[Data items]
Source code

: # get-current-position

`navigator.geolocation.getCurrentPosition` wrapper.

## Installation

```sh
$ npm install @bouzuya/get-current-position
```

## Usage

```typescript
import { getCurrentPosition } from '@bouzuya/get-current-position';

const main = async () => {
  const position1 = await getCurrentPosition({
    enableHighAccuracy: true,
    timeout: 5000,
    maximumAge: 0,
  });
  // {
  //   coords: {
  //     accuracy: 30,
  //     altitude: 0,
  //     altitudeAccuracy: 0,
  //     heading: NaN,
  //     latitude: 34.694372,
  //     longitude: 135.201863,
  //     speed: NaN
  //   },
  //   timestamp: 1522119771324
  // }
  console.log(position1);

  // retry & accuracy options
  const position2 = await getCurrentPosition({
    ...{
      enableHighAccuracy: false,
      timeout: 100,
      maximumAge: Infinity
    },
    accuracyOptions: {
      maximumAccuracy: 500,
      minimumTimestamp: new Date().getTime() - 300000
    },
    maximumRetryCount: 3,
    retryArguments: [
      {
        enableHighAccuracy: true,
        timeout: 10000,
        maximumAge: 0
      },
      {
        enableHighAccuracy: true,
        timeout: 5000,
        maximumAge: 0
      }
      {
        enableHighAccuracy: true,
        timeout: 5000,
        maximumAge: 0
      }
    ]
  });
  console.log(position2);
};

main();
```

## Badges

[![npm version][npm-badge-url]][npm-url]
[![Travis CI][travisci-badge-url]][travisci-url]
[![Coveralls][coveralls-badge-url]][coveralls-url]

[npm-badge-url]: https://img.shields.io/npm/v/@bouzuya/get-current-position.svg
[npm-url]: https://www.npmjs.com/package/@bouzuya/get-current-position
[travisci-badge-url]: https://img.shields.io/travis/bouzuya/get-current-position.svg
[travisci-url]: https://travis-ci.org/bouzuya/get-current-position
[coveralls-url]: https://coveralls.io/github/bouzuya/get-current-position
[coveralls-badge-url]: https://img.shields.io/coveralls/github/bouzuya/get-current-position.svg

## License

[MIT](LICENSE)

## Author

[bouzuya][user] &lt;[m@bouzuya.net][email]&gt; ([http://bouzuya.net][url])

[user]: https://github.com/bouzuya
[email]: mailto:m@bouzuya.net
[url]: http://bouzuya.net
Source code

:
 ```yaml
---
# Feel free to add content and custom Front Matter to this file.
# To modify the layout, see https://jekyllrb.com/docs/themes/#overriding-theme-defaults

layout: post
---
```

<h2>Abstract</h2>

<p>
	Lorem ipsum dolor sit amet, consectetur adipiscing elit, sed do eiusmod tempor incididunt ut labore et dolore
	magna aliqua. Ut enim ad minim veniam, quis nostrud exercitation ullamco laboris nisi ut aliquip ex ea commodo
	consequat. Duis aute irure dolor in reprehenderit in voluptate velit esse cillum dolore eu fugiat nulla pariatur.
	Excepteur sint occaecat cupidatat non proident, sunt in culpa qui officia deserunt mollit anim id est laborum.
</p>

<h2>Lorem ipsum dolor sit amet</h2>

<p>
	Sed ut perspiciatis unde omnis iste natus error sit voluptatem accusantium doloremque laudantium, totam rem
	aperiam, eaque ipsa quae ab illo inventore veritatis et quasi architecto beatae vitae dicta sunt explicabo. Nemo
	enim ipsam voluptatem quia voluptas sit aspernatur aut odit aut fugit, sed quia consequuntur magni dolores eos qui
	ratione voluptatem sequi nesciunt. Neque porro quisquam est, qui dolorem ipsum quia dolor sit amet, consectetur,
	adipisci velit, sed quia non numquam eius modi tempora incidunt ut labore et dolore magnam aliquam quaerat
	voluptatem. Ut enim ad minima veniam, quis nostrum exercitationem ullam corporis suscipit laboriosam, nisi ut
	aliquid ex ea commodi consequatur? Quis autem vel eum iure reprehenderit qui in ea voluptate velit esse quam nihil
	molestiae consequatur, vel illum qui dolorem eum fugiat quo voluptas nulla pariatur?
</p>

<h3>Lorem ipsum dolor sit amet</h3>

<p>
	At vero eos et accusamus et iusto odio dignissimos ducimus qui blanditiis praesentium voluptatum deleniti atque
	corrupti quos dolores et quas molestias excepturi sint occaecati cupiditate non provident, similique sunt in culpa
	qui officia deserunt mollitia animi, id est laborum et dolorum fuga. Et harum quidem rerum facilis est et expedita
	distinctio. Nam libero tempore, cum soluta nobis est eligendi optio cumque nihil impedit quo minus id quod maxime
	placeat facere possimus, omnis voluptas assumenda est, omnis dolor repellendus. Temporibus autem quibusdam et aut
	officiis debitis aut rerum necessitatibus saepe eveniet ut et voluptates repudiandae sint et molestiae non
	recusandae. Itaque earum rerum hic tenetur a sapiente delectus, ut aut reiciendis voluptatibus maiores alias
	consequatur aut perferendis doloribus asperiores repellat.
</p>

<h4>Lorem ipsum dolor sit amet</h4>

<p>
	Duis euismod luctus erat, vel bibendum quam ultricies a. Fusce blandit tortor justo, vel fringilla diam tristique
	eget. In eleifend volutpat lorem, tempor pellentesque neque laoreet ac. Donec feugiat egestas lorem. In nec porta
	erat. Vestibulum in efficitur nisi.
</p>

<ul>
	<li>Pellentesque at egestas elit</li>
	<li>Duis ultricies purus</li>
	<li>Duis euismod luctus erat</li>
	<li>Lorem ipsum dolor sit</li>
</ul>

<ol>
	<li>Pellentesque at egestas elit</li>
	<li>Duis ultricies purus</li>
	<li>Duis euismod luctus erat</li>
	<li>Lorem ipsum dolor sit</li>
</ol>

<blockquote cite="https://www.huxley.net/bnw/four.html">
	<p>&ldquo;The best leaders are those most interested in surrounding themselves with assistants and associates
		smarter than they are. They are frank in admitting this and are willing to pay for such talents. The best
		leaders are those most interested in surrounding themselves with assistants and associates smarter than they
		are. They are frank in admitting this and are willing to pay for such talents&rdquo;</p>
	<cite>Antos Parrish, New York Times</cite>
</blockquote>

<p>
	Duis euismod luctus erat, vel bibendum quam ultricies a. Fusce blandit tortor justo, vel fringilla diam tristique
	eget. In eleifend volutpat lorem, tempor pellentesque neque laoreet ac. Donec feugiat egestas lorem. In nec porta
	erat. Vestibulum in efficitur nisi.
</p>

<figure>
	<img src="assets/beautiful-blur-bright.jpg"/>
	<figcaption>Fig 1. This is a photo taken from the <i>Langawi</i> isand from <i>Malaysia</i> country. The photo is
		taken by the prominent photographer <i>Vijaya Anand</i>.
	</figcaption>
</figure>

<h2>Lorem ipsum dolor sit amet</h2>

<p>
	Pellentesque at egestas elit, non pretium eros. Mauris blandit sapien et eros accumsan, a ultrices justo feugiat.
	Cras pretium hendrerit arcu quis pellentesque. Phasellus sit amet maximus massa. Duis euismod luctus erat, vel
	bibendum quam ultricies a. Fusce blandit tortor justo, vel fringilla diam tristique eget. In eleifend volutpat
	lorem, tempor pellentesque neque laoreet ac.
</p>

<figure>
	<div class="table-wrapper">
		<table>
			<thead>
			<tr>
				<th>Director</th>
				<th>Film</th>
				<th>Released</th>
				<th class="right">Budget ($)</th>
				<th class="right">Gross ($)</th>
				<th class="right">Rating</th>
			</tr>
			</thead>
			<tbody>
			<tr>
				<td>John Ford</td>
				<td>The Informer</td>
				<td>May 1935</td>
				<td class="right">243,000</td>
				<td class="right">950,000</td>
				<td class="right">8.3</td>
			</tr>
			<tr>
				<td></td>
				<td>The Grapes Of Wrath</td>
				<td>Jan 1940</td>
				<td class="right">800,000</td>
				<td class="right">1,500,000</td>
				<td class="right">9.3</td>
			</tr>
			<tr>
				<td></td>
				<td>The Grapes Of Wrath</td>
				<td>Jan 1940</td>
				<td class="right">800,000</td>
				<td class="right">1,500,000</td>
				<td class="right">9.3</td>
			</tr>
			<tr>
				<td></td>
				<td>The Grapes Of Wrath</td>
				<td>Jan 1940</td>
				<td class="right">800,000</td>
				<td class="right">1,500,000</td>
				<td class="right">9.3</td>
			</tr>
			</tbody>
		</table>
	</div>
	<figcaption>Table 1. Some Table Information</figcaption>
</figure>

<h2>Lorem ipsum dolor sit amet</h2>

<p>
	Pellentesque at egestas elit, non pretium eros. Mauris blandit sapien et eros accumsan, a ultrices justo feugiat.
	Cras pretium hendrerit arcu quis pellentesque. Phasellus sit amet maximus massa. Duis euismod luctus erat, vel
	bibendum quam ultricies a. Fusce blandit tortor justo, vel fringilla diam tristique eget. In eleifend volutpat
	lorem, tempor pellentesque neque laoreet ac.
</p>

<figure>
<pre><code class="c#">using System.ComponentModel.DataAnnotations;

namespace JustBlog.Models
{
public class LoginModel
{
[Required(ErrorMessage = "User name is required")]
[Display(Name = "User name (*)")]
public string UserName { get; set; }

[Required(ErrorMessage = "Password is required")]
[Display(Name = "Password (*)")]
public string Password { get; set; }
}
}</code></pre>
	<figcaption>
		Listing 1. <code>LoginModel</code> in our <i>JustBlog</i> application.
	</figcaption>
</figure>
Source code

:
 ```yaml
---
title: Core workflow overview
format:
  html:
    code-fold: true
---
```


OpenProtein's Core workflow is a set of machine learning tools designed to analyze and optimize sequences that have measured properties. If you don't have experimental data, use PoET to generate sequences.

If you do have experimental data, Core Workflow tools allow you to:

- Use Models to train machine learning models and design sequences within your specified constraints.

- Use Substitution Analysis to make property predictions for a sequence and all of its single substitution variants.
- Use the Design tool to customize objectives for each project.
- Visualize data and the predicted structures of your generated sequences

What this task involves:
Within the data above, filter for lines containing the word "have" and copy each one.

Response below:
OpenProtein's Core workflow is a set of machine learning tools designed to analyze and optimize sequences that have measured properties. If you don't have experimental data, use PoET to generate sequences.
If you do have experimental data, Core Workflow tools allow you to:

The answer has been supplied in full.